We dare not become casual by our contact we have with the Lord.  Intimacy is obvious, but it must be done with certain precautions.  He asks for us to respond with a sense of holiness.  It is vitally important to Him, and it is vital for us.  We must honor Him as the One who is holy.

The closer we come, the more significant our response.  We are carefully monitored, to see what we will do after we confront the reality of Him.  He insists that we should honor Him as ‘holy’.  He passionately desires and requests that we do what is appropriate and honorable as we meet Him.

Giving Him honor is critical.  It should be the first thought of every man or woman who presses in to know Him.  Honoring Him as holy is not regarded as an option to be debated or brought out for consideration.  It is essential to follow Him faithfully.

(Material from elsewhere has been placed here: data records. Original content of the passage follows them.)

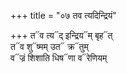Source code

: +++
title = "०७ तव त्यदिन्द्रियं"

+++
त᳓व त्य᳓द् इन्द्रिय᳓म् बृह᳓त्  
त᳓व शु᳓ष्मम् उत᳓ क्र᳓तुम्  
व᳓ज्रं शिशाति धिष᳓णा व᳓रेणियम्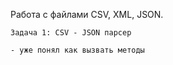   Работа с файлами CSV, XML, JSON.

    Задача 1: CSV - JSON парсер

    - уже понял как вызвать методы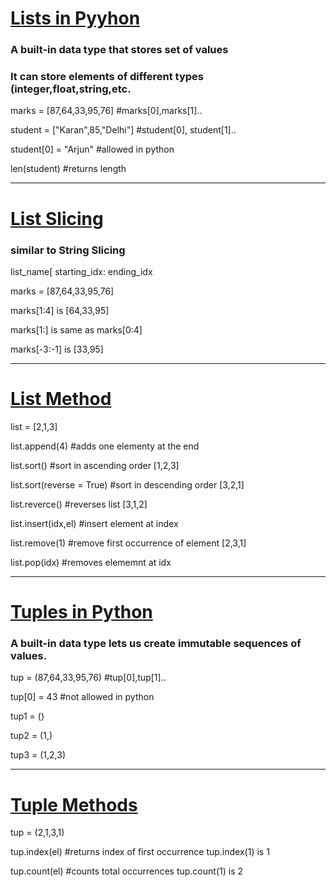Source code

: <h1><u>Lists in Pyyhon</u></h1>
<h3>A built-in data type that stores set of values</h3>
<h3>It can store elements of different types (integer,float,string,etc.</h3>
<p>marks = [87,64,33,95,76]   #marks[0],marks[1].. 
<p>student = ["Karan",85,"Delhi"]  #student[0], student[1].. </p>
<p>student[0] = "Arjun"  #allowed in python  </p>
<p>len(student)  #returns length </p>
<hr>

<h1><u>List Slicing</u></h1>
<h3>similar to String Slicing</h3>
<p>list_name[ starting_idx: ending_idx</p>
<p>marks = [87,64,33,95,76]</p>
<p>marks[1:4] is [64,33,95]</p>
<p>marks[1:] is same as marks[0:4]</p>
<p>marks[-3:-1] is [33,95]</p>
<hr>

<h1><u>List Method</u></h1>
<p>list = [2,1,3]</p>
<p>list.append(4)    #adds one elementy at the end</p>
<p>list.sort()       #sort in ascending order [1,2,3]</p>
<p>list.sort(reverse = True)     #sort in descending order [3,2,1]</p>
<p>list.reverce()    #reverses list [3,1,2]</p>
<p>list.insert(idx,el)      #insert element at index</p>
<p>list.remove(1)     #remove first occurrence of element [2,3,1]</p>
<p>list.pop(idx)     #removes elememnt at idx</p>
<hr>

<h1><u>Tuples in Python</u></h1>
<h3>A built-in data type lets us create immutable sequences of values.</h3>
<p>tup = (87,64,33,95,76)     #tup[0],tup[1]..</p>
<p>tup[0] = 43    #not allowed in python</p>
<p>tup1 = ()</p>
<p>tup2 = (1,)</p>
<p>tup3 = (1,2,3)</p>
<hr>

<h1><u>Tuple Methods</u></h1>
<p>tup = (2,1,3,1)</p>
<p>tup.index(el)    #returns index of first occurrence  tup.index(1) is 1</p>
<p>tup.count(el)    #counts total occurrences  tup.count(1) is 2</p>
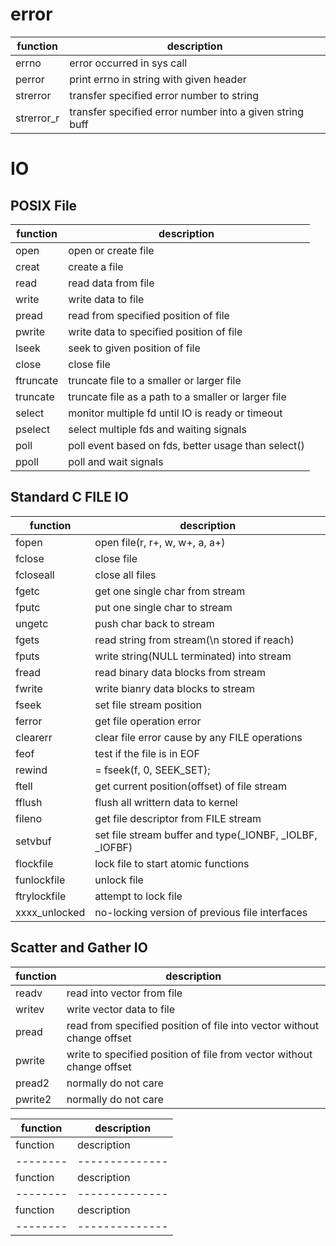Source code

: # error
function   | description
--------   | --------------
errno      | error occurred in sys call
perror     | print errno in string with given header
strerror   | transfer specified error number to string
strerror_r | transfer specified error number into a given string buff

# IO
## POSIX File

function  | description
--------  | --------------
open      | open or create file
creat     | create a file
read      | read data from file
write     | write data to file
pread     | read from specified position of file
pwrite    | write data to specified position of file
lseek     | seek to given position of file
close     | close file
ftruncate | truncate file to a smaller or larger file
truncate  | truncate file as a path to a smaller or larger file
select    | monitor multiple fd until IO is ready or timeout
pselect   | select multiple fds and waiting signals
poll      | poll event based on fds, better usage than select()
ppoll     | poll and wait signals

## Standard C FILE IO
function      | description
--------      | --------------
fopen         | open file(r, r+, w, w+, a, a+)
fclose        | close file
fcloseall     | close all files
fgetc         | get one single char from stream
fputc         | put one single char to stream
ungetc        | push char back to stream
fgets         | read string from stream(\n stored if reach)
fputs         | write string(NULL terminated) into stream
fread         | read binary data blocks from stream
fwrite        | write bianry data blocks to stream
fseek         | set file stream position
ferror        | get file operation error
clearerr      | clear file error cause by any FILE operations
feof          | test if the file is in EOF
rewind        | = fseek(f, 0, SEEK_SET);
ftell         | get current position(offset) of file stream
fflush        | flush all writtern data to kernel
fileno        | get file descriptor from FILE stream
setvbuf       | set file stream buffer and type(_IONBF, _IOLBF, _IOFBF)
flockfile     | lock file to start atomic functions
funlockfile   | unlock file
ftrylockfile  | attempt to lock file
xxxx_unlocked | no-locking version of previous file interfaces


## Scatter and Gather IO
function | description
-------- | --------------
readv    | read into vector from file
writev   | write vector data to file
pread    | read from specified position of file into vector without change offset
pwrite   | write to specified position of file from vector without change offset
pread2   | normally do not care
pwrite2  | normally do not care

function   | description
--------   | --------------
function   | description
--------   | --------------
function   | description
--------   | --------------
function   | description
--------   | --------------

We live with ‘lightning’, and a flamethrower, it seems.  He is a tiger who we have grabbed by the tail, we have but a few options.  One is too release our hold and let Him go.  The second is too hold on to Him with all our strength.  He loves those who make the second choice.  Grab hold of the Lord Jesus, and hang on for dear life!

“Who among us shall dwell with the devouring fire?
Who among us shall dwell with everlasting burnings?”

Isaiah 33:14, NKJV

He is dangerous, but in a good way.

We should anticipate Him coming and disrupting our Sunday services.  We need our ushers to hand-out ropes and life-jackets before the service starts.  We should expect Him to explode in our congregations, in a whirlwind of holy love.  He wants us to expect Him. We must be changed by the power of the Holy Spirit.

There is a sense here in Leviticus 10 of something that is needful and mandatory on our parts.  Often we will discover that entering and abiding in His presence requires us to honor His holiness.  When we do so, we find we will trigger a response from the Lord, which will it turn be a true blessing to our own souls.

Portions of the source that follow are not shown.